Previously at the ICA - Films

Pedro Costa, Where Does Your Hidden Smile Lie?, 2001

Pedro Costa: Where Does Your Hidden Smile Lie? + Q&A

9 Jan 2014

'Quite simply a masterpiece, and probably the best documentary of any kind that I have ever seen' - Adrian Martin, Senses of Cinema

Join us for a screening of Pedro Costa's Where Does Your Hidden Smile Lie?, followed by a Q&A with the director hosted by Chris Petit. Where Does Your Hidden Smile Lie? is Costa's revealing study of the filmmaking process which captures Jean-Marie Straub and Danièle Huillet at work in the editing room on their drama Sicilia! (1999).

Pedro Costa was given privileged access to document the uncompromising filmmaking duo of Straub and Huillet - every cut and effect is discussed, and influences from Chaplin to Eisenstein are mentioned alongside the ethical and aesthetic implications of film technique.

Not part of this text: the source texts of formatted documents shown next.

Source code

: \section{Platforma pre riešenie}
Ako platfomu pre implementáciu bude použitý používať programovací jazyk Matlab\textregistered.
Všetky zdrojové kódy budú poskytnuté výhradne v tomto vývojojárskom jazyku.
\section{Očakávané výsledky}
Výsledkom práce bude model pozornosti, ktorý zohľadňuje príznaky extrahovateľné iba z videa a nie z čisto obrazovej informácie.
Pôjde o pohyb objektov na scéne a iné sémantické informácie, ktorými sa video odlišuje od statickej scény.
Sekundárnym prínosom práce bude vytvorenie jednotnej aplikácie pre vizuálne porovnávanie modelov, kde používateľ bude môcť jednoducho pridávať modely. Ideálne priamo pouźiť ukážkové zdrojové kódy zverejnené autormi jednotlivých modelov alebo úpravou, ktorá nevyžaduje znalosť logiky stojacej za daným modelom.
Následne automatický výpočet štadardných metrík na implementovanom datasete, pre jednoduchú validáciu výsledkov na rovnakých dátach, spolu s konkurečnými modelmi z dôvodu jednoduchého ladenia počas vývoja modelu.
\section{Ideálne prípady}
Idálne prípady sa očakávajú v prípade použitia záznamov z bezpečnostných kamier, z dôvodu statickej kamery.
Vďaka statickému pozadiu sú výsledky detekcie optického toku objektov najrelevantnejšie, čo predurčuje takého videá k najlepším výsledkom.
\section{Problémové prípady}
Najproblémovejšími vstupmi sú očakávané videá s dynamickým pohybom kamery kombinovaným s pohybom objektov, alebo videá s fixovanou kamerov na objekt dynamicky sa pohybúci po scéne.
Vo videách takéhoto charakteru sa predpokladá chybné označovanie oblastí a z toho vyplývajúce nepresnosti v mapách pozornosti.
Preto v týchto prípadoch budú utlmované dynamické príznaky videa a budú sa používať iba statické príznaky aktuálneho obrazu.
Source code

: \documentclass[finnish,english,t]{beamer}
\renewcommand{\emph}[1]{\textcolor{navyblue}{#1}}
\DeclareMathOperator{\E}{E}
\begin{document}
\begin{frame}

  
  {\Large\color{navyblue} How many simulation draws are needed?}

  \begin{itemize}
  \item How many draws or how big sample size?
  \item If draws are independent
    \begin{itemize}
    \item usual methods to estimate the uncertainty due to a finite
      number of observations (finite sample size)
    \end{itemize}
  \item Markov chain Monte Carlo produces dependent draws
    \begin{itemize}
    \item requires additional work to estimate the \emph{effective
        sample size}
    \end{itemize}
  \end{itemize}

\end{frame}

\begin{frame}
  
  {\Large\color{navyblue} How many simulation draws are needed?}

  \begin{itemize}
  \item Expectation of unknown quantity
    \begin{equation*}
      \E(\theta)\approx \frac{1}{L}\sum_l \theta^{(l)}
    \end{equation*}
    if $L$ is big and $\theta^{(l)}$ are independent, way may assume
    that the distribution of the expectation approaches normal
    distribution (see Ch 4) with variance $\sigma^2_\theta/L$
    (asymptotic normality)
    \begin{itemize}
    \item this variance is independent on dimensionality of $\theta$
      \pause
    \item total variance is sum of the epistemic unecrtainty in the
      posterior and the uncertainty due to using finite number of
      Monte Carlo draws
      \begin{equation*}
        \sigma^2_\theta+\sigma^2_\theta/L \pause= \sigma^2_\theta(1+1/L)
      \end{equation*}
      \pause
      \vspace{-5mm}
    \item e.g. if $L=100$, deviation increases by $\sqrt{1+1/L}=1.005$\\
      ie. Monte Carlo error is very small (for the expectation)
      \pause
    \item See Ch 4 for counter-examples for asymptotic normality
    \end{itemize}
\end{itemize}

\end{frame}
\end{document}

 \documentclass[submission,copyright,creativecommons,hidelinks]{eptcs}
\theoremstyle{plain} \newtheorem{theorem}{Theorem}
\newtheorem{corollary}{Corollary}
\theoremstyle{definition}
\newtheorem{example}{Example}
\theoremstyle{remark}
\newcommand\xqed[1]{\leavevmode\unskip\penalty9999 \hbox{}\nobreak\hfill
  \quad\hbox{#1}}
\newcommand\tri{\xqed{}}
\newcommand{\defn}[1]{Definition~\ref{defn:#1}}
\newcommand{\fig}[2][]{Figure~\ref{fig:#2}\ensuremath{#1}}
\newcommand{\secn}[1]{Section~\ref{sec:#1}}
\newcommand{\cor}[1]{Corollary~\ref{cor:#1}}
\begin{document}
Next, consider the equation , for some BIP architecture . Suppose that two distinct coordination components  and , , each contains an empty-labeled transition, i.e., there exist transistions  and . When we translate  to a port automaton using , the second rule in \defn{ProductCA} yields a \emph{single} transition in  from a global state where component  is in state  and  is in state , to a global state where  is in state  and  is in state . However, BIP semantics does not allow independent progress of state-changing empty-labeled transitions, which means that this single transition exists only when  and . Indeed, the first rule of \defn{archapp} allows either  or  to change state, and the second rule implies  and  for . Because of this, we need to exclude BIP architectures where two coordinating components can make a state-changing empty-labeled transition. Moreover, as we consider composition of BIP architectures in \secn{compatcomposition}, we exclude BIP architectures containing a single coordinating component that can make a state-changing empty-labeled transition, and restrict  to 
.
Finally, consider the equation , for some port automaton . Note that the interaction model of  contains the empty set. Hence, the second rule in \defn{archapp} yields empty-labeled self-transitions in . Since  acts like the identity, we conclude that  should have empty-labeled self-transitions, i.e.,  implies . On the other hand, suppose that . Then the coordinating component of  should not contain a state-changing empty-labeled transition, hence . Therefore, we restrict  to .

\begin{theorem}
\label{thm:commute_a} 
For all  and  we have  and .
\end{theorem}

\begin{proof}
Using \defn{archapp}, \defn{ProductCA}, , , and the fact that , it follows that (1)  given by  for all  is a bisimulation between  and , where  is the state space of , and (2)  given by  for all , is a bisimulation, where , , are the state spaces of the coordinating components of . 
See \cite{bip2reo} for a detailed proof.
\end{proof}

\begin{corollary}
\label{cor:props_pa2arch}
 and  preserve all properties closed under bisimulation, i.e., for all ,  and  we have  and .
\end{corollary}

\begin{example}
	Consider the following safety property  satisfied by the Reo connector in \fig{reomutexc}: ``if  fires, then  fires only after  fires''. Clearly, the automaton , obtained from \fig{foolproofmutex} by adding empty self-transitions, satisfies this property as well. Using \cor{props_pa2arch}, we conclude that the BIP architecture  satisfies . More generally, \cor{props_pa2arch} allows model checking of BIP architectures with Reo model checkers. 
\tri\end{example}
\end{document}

Costa later described the film as his first comedy and his first love story.

'As the filmmakers alternately engage in recounting personal anecdotes, gentle natured marital sparring, and professional ruminations over their collaborative cinema, what emerges in Costa's reverent and understated portrait is an affectionate, humorous, and indelible image of profound kinship and creative symbiosis - an idiosyncratic, modern-day love story that fuses passion with politics, creativity with conviction - told from the privileged intimacy of irascible, enduring romantics, intellectual peers, social activists, obsessed cinephiles, ageless idealists, and innovative, mutually-inspiring artists.' - Strictly Film School

Read an interview between David Jenkins and Pedro Costa when he was at the ICA in 2012 for a screening of his film Ne Change Rien.

Pedro Costa’s latest work, as part of the portmanteau film Centro Historico (with other segments by directors Víctor Erice, Manoel de Oliveira and Aki Kaurismäki), screens at BFI Southbank on Sunday 5 January at 3pm.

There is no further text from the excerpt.